Learning outcome 2: Discuss considerations for implementing RJ within the context of professional organizations.
Learning outcome 3: Describe behavioral methods of building capacity and fluency among those implementing RJ.
Restorative Justice Within the Context of Professional Organizations: Is RJ the Way?
|JEFFREY PAVLACIC (University of Mississippi ), Karen Kate Kellum (University of Mississippi), Stefan Schulenberg (University of Mississippi )

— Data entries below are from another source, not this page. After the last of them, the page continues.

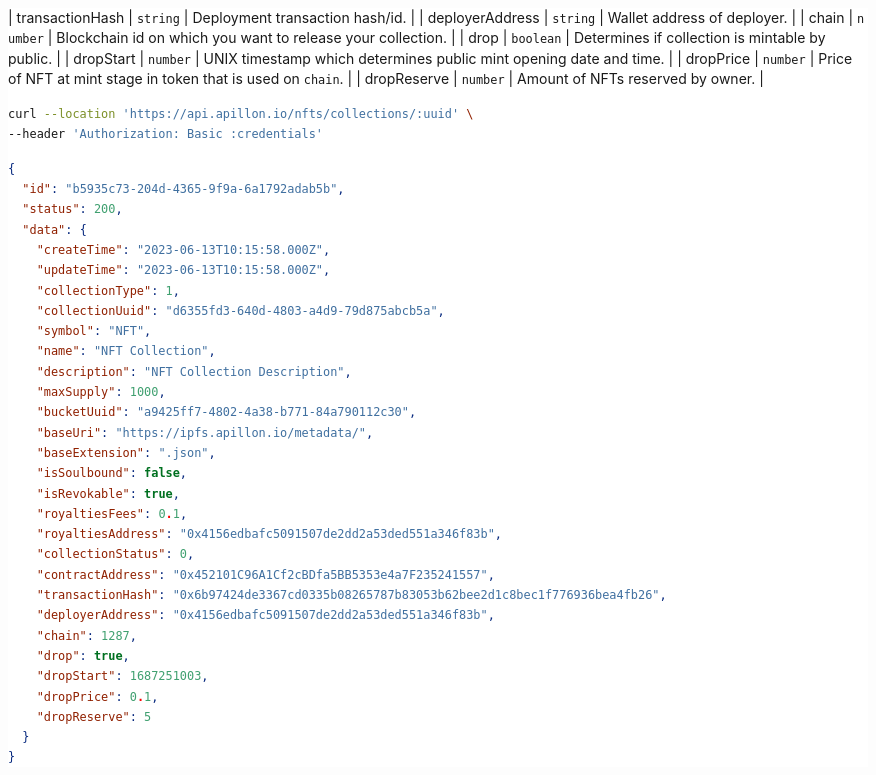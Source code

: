 | transactionHash  | `string`   | Deployment transaction hash/id.                                                                        |
| deployerAddress  | `string`   | Wallet address of deployer.                                                                            |
| chain            | `number`   | Blockchain id on which you want to release your collection.                                            |
| drop             | `boolean`  | Determines if collection is mintable by public.                                                        |
| dropStart        | `number`   | UNIX timestamp which determines public mint opening date and time.                                     |
| dropPrice        | `number`   | Price of NFT at mint stage in token that is used on `chain`.                                           |
| dropReserve      | `number`   | Amount of NFTs reserved by owner.                                                                      |

  </div>
  <div class="split_side">

<CodeGroup>
    <CodeGroupItem title="cURL" active>

```sh
curl --location 'https://api.apillon.io/nfts/collections/:uuid' \
--header 'Authorization: Basic :credentials'
```

  </CodeGroupItem>
</CodeGroup>
<CodeGroup>
  <CodeGroupItem title="Response">

```json
{
  "id": "b5935c73-204d-4365-9f9a-6a1792adab5b",
  "status": 200,
  "data": {
    "createTime": "2023-06-13T10:15:58.000Z",
    "updateTime": "2023-06-13T10:15:58.000Z",
    "collectionType": 1,
    "collectionUuid": "d6355fd3-640d-4803-a4d9-79d875abcb5a",
    "symbol": "NFT",
    "name": "NFT Collection",
    "description": "NFT Collection Description",
    "maxSupply": 1000,
    "bucketUuid": "a9425ff7-4802-4a38-b771-84a790112c30",
    "baseUri": "https://ipfs.apillon.io/metadata/",
    "baseExtension": ".json",
    "isSoulbound": false,
    "isRevokable": true,
    "royaltiesFees": 0.1,
    "royaltiesAddress": "0x4156edbafc5091507de2dd2a53ded551a346f83b",
    "collectionStatus": 0,
    "contractAddress": "0x452101C96A1Cf2cBDfa5BB5353e4a7F235241557",
    "transactionHash": "0x6b97424de3367cd0335b08265787b83053b62bee2d1c8bec1f776936bea4fb26",
    "deployerAddress": "0x4156edbafc5091507de2dd2a53ded551a346f83b",
    "chain": 1287,
    "drop": true,
    "dropStart": 1687251003,
    "dropPrice": 0.1,
    "dropReserve": 5
  }
}
```
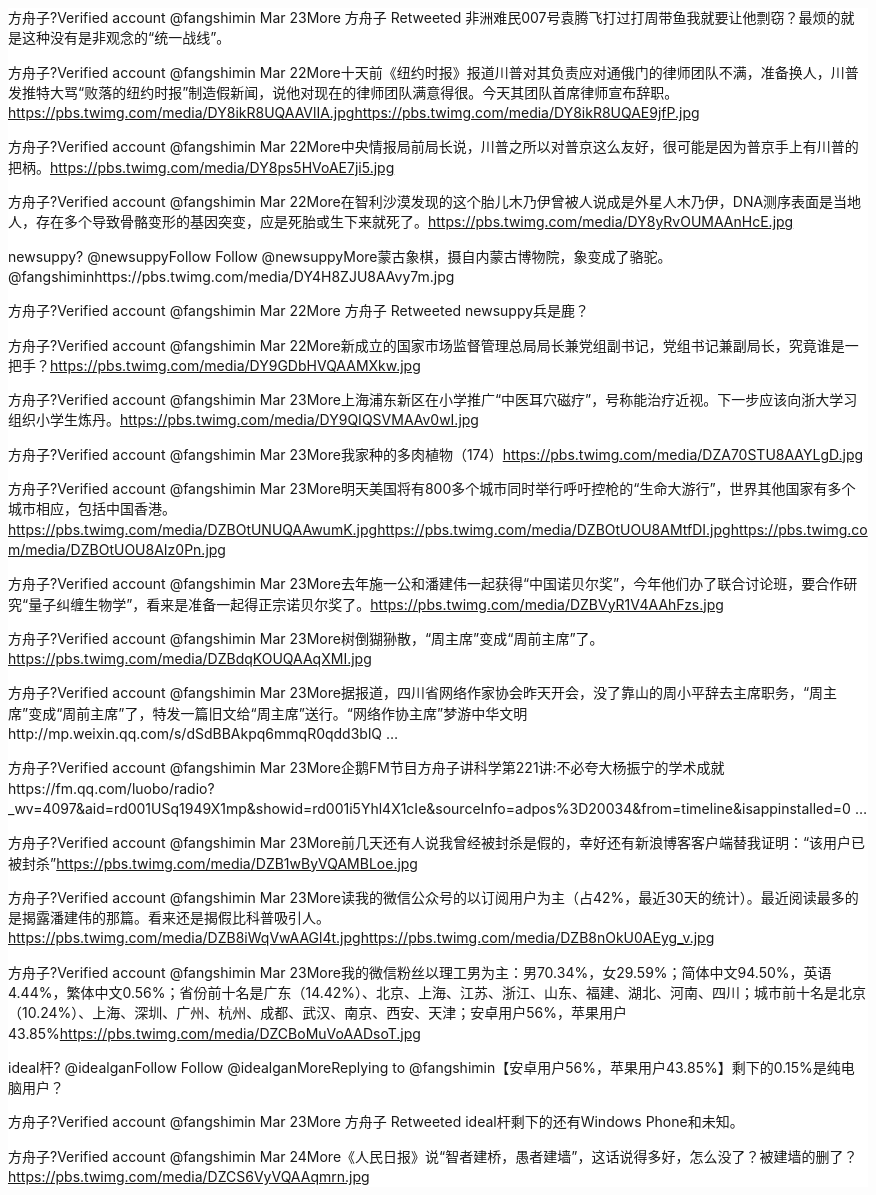 方舟子?Verified account @fangshimin Mar 23More 方舟子 Retweeted 非洲难民007号袁腾飞打过打周带鱼我就要让他剽窃？最烦的就是这种没有是非观念的“统一战线”。

方舟子?Verified account @fangshimin Mar 22More十天前《纽约时报》报道川普对其负责应对通俄门的律师团队不满，准备换人，川普发推特大骂“败落的纽约时报”制造假新闻，说他对现在的律师团队满意得很。今天其团队首席律师宣布辞职。https://pbs.twimg.com/media/DY8ikR8UQAAVlIA.jpghttps://pbs.twimg.com/media/DY8ikR8UQAE9jfP.jpg

方舟子?Verified account @fangshimin Mar 22More中央情报局前局长说，川普之所以对普京这么友好，很可能是因为普京手上有川普的把柄。https://pbs.twimg.com/media/DY8ps5HVoAE7ji5.jpg

方舟子?Verified account @fangshimin Mar 22More在智利沙漠发现的这个胎儿木乃伊曾被人说成是外星人木乃伊，DNA测序表面是当地人，存在多个导致骨骼变形的基因突变，应是死胎或生下来就死了。https://pbs.twimg.com/media/DY8yRvOUMAAnHcE.jpg

newsuppy? @newsuppyFollow Follow @newsuppyMore蒙古象棋，摄自内蒙古博物院，象变成了骆驼。@fangshiminhttps://pbs.twimg.com/media/DY4H8ZJU8AAvy7m.jpg

方舟子?Verified account @fangshimin Mar 22More 方舟子 Retweeted newsuppy兵是鹿？

方舟子?Verified account @fangshimin Mar 22More新成立的国家市场监督管理总局局长兼党组副书记，党组书记兼副局长，究竟谁是一把手？https://pbs.twimg.com/media/DY9GDbHVQAAMXkw.jpg

方舟子?Verified account @fangshimin Mar 23More上海浦东新区在小学推广“中医耳穴磁疗”，号称能治疗近视。下一步应该向浙大学习组织小学生炼丹。https://pbs.twimg.com/media/DY9QIQSVMAAv0wI.jpg

方舟子?Verified account @fangshimin Mar 23More我家种的多肉植物（174）https://pbs.twimg.com/media/DZA70STU8AAYLgD.jpg

方舟子?Verified account @fangshimin Mar 23More明天美国将有800多个城市同时举行呼吁控枪的“生命大游行”，世界其他国家有多个城市相应，包括中国香港。https://pbs.twimg.com/media/DZBOtUNUQAAwumK.jpghttps://pbs.twimg.com/media/DZBOtUOU8AMtfDI.jpghttps://pbs.twimg.com/media/DZBOtUOU8AIz0Pn.jpg

方舟子?Verified account @fangshimin Mar 23More去年施一公和潘建伟一起获得“中国诺贝尔奖”，今年他们办了联合讨论班，要合作研究“量子纠缠生物学”，看来是准备一起得正宗诺贝尔奖了。https://pbs.twimg.com/media/DZBVyR1V4AAhFzs.jpg

方舟子?Verified account @fangshimin Mar 23More树倒猢狲散，“周主席”变成“周前主席”了。https://pbs.twimg.com/media/DZBdqKOUQAAqXMI.jpg

方舟子?Verified account @fangshimin Mar 23More据报道，四川省网络作家协会昨天开会，没了靠山的周小平辞去主席职务，“周主席”变成“周前主席”了，特发一篇旧文给“周主席”送行。“网络作协主席”梦游中华文明http://mp.weixin.qq.com/s/dSdBBAkpq6mmqR0qdd3blQ …

方舟子?Verified account @fangshimin Mar 23More企鹅FM节目方舟子讲科学第221讲:不必夸大杨振宁的学术成就https://fm.qq.com/luobo/radio?_wv=4097&aid=rd001USq1949X1mp&showid=rd001i5Yhl4X1cIe&sourceInfo=adpos%3D20034&from=timeline&isappinstalled=0 …

方舟子?Verified account @fangshimin Mar 23More前几天还有人说我曾经被封杀是假的，幸好还有新浪博客客户端替我证明：“该用户已被封杀”https://pbs.twimg.com/media/DZB1wByVQAMBLoe.jpg

方舟子?Verified account @fangshimin Mar 23More读我的微信公众号的以订阅用户为主（占42%，最近30天的统计）。最近阅读最多的是揭露潘建伟的那篇。看来还是揭假比科普吸引人。https://pbs.twimg.com/media/DZB8iWqVwAAGl4t.jpghttps://pbs.twimg.com/media/DZB8nOkU0AEyg_v.jpg

方舟子?Verified account @fangshimin Mar 23More我的微信粉丝以理工男为主：男70.34%，女29.59%；简体中文94.50%，英语4.44%，繁体中文0.56%；省份前十名是广东（14.42%）、北京、上海、江苏、浙江、山东、福建、湖北、河南、四川；城市前十名是北京（10.24%）、上海、深圳、广州、杭州、成都、武汉、南京、西安、天津；安卓用户56%，苹果用户43.85%https://pbs.twimg.com/media/DZCBoMuVoAADsoT.jpg

ideal杆? @idealganFollow Follow @idealganMoreReplying to @fangshimin【安卓用户56%，苹果用户43.85%】剩下的0.15%是纯电脑用户？

方舟子?Verified account @fangshimin Mar 23More 方舟子 Retweeted ideal杆剩下的还有Windows Phone和未知。

方舟子?Verified account @fangshimin Mar 24More《人民日报》说“智者建桥，愚者建墙”，这话说得多好，怎么没了？被建墙的删了？https://pbs.twimg.com/media/DZCS6VyVQAAqmrn.jpg
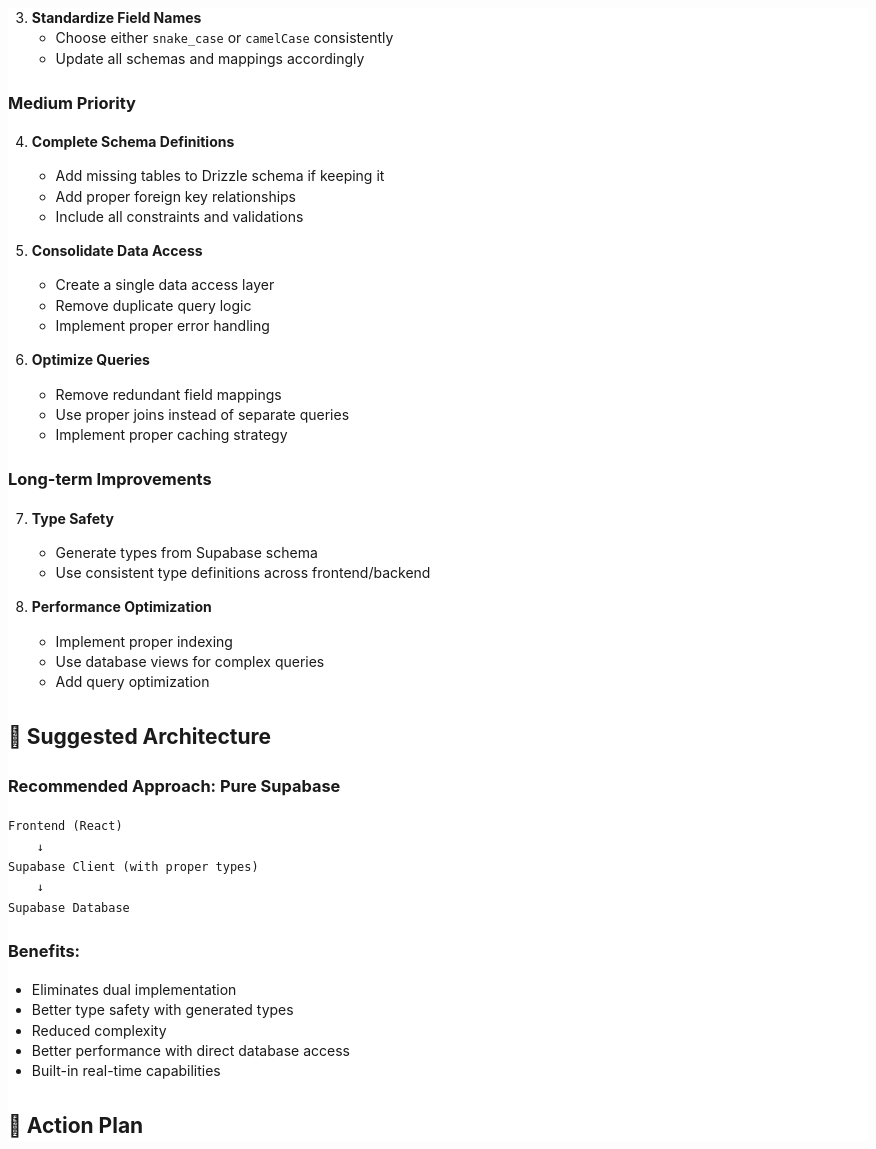 3. **Standardize Field Names**
   - Choose either `snake_case` or `camelCase` consistently
   - Update all schemas and mappings accordingly

### Medium Priority

4. **Complete Schema Definitions**
   - Add missing tables to Drizzle schema if keeping it
   - Add proper foreign key relationships
   - Include all constraints and validations

5. **Consolidate Data Access**
   - Create a single data access layer
   - Remove duplicate query logic
   - Implement proper error handling

6. **Optimize Queries**
   - Remove redundant field mappings
   - Use proper joins instead of separate queries
   - Implement proper caching strategy

### Long-term Improvements

7. **Type Safety**
   - Generate types from Supabase schema
   - Use consistent type definitions across frontend/backend

8. **Performance Optimization**
   - Implement proper indexing
   - Use database views for complex queries
   - Add query optimization

## 🎯 Suggested Architecture

### Recommended Approach: Pure Supabase
```
Frontend (React) 
    ↓
Supabase Client (with proper types)
    ↓
Supabase Database
```

### Benefits:
- Eliminates dual implementation
- Better type safety with generated types
- Reduced complexity
- Better performance with direct database access
- Built-in real-time capabilities

## 📝 Action Plan
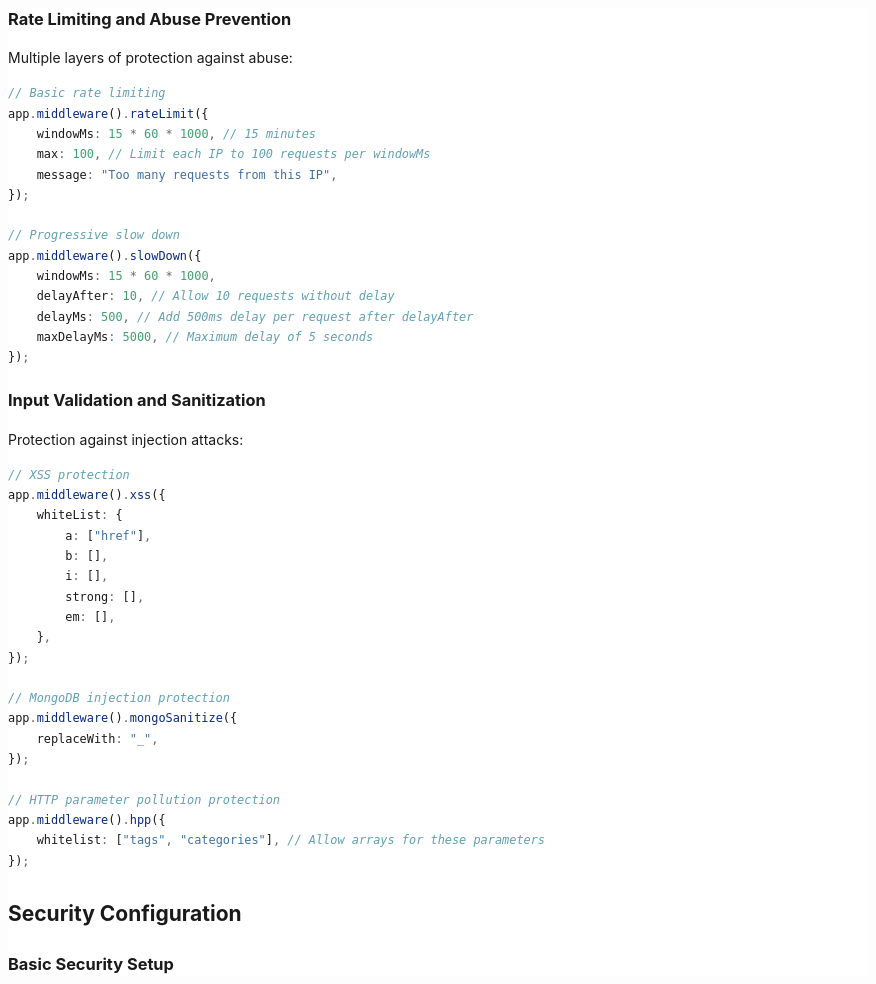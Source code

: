 
### Rate Limiting and Abuse Prevention

Multiple layers of protection against abuse:

```typescript
// Basic rate limiting
app.middleware().rateLimit({
    windowMs: 15 * 60 * 1000, // 15 minutes
    max: 100, // Limit each IP to 100 requests per windowMs
    message: "Too many requests from this IP",
});

// Progressive slow down
app.middleware().slowDown({
    windowMs: 15 * 60 * 1000,
    delayAfter: 10, // Allow 10 requests without delay
    delayMs: 500, // Add 500ms delay per request after delayAfter
    maxDelayMs: 5000, // Maximum delay of 5 seconds
});
```

### Input Validation and Sanitization

Protection against injection attacks:

```typescript
// XSS protection
app.middleware().xss({
    whiteList: {
        a: ["href"],
        b: [],
        i: [],
        strong: [],
        em: [],
    },
});

// MongoDB injection protection
app.middleware().mongoSanitize({
    replaceWith: "_",
});

// HTTP parameter pollution protection
app.middleware().hpp({
    whitelist: ["tags", "categories"], // Allow arrays for these parameters
});
```

## Security Configuration

### Basic Security Setup
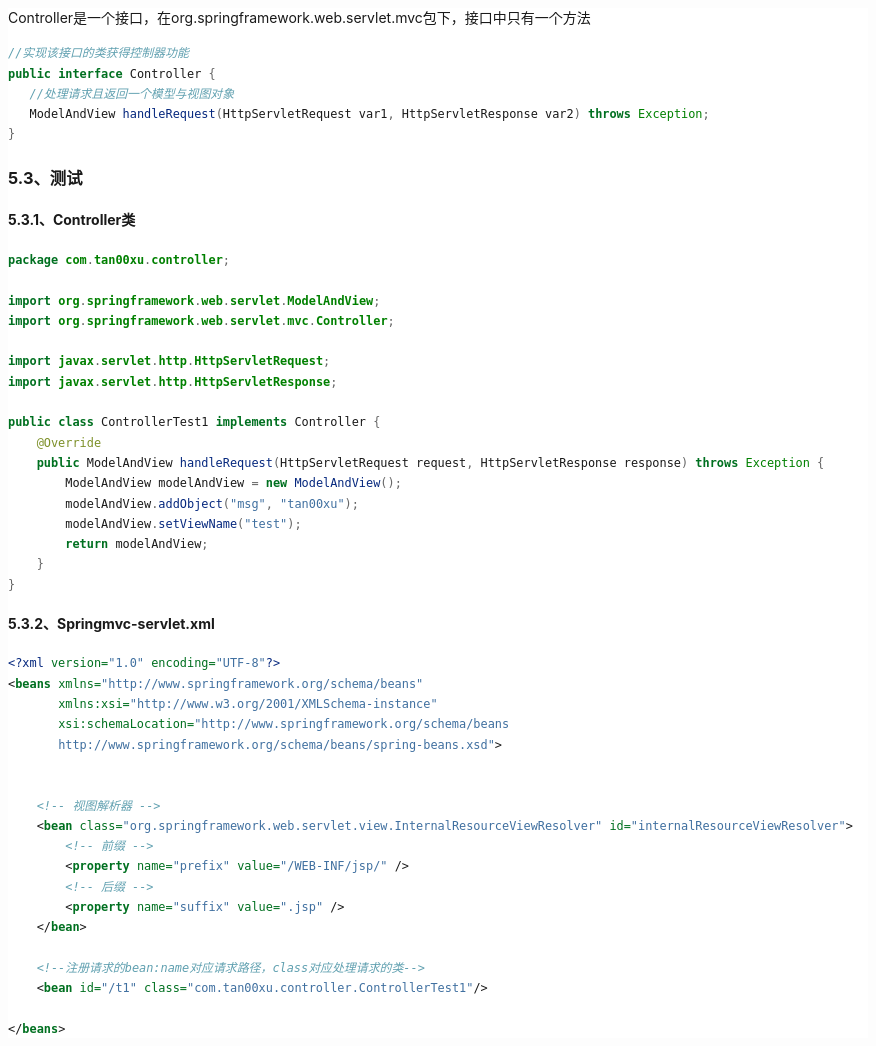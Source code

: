 Controller是一个接口，在org.springframework.web.servlet.mvc包下，接口中只有一个方法

```java
//实现该接口的类获得控制器功能
public interface Controller {
   //处理请求且返回一个模型与视图对象
   ModelAndView handleRequest(HttpServletRequest var1, HttpServletResponse var2) throws Exception;
}
```

### 5.3、测试

#### 5.3.1、Controller类

```java
package com.tan00xu.controller;

import org.springframework.web.servlet.ModelAndView;
import org.springframework.web.servlet.mvc.Controller;

import javax.servlet.http.HttpServletRequest;
import javax.servlet.http.HttpServletResponse;

public class ControllerTest1 implements Controller {
    @Override
    public ModelAndView handleRequest(HttpServletRequest request, HttpServletResponse response) throws Exception {
        ModelAndView modelAndView = new ModelAndView();
        modelAndView.addObject("msg", "tan00xu");
        modelAndView.setViewName("test");
        return modelAndView;
    }
}
```

#### 5.3.2、Springmvc-servlet.xml

```xml
<?xml version="1.0" encoding="UTF-8"?>
<beans xmlns="http://www.springframework.org/schema/beans"
       xmlns:xsi="http://www.w3.org/2001/XMLSchema-instance"
       xsi:schemaLocation="http://www.springframework.org/schema/beans
       http://www.springframework.org/schema/beans/spring-beans.xsd">


    <!-- 视图解析器 -->
    <bean class="org.springframework.web.servlet.view.InternalResourceViewResolver" id="internalResourceViewResolver">
        <!-- 前缀 -->
        <property name="prefix" value="/WEB-INF/jsp/" />
        <!-- 后缀 -->
        <property name="suffix" value=".jsp" />
    </bean>

    <!--注册请求的bean:name对应请求路径，class对应处理请求的类-->
    <bean id="/t1" class="com.tan00xu.controller.ControllerTest1"/>

</beans>
```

Restorative Justice (RJ) practices are rarely implemented within the context of professional organizations, despite their effectiveness in reducing recidivism within the Criminal Justice (CJ) system. RJ, broadly, is a theory with roots in CJ traditionally designed to detract recidivism and guide the effective reparation of harm. The overarching goal of RJ is to provide parties affected by harm an opportunity for engagement in the resolution process, thereby enhancing community well-being and reintegrating victims and offenders. Overlap exists between RJ and basic behavior-analytic principles. Behavior is a function of context, where behaviors reinforced are more likely to occur in the future. Unfortunately, traditional correctional systems are punishment-focused, which may lead to eliciting, discriminative, behavior-suppressing, and physiological effects. Thus, implementing RJ practices from a reinforcement-focused, behavior-analytic approach may effectively address misconduct within professional organizations. The current paper reviews RJ principles and their overlap with BA principles. Additionally, we provide recommendations for implementing RJ within the context of professional organizations, such as Applied Behavior Analysis International.
|Using Single-Subject Design to Evaluate School Restorative Justice Technologies
|DARREN AITCHISON (National Louis University)
|Abstract: In prior research, Restorative Justice (RJ) has been implemented to reduce conflict and produce positive behavior change in the American school and criminal justice systems. Peace Circes and victim-offender reconciliation programs (VORP) are used in place of traditional, punitive-based systems. These programs specifically are heavily used within the criminal justice system. Performance feedback has been implemented to produce skill improvement at the organizational level. Monitoring, coaching, and feedback on an employee’s performance are given at regular time intervals. In this study, three teachers, one administrator, and three students were each given feedback and coaching on how they managed chronic misbehavior in delayed multiple baseline designs. Results suggested that when exposed to performance feedback and coaching on RJ at full implementation, student discipline referrals decreased significantly, suggesting that the independent variable may have been responsible for the measured behavior change. Implications of these results and the potential to improve fluency and capacity for implementing RJ using other behavioral techniques (e.g., Behavioral Skills Training) will be discussed.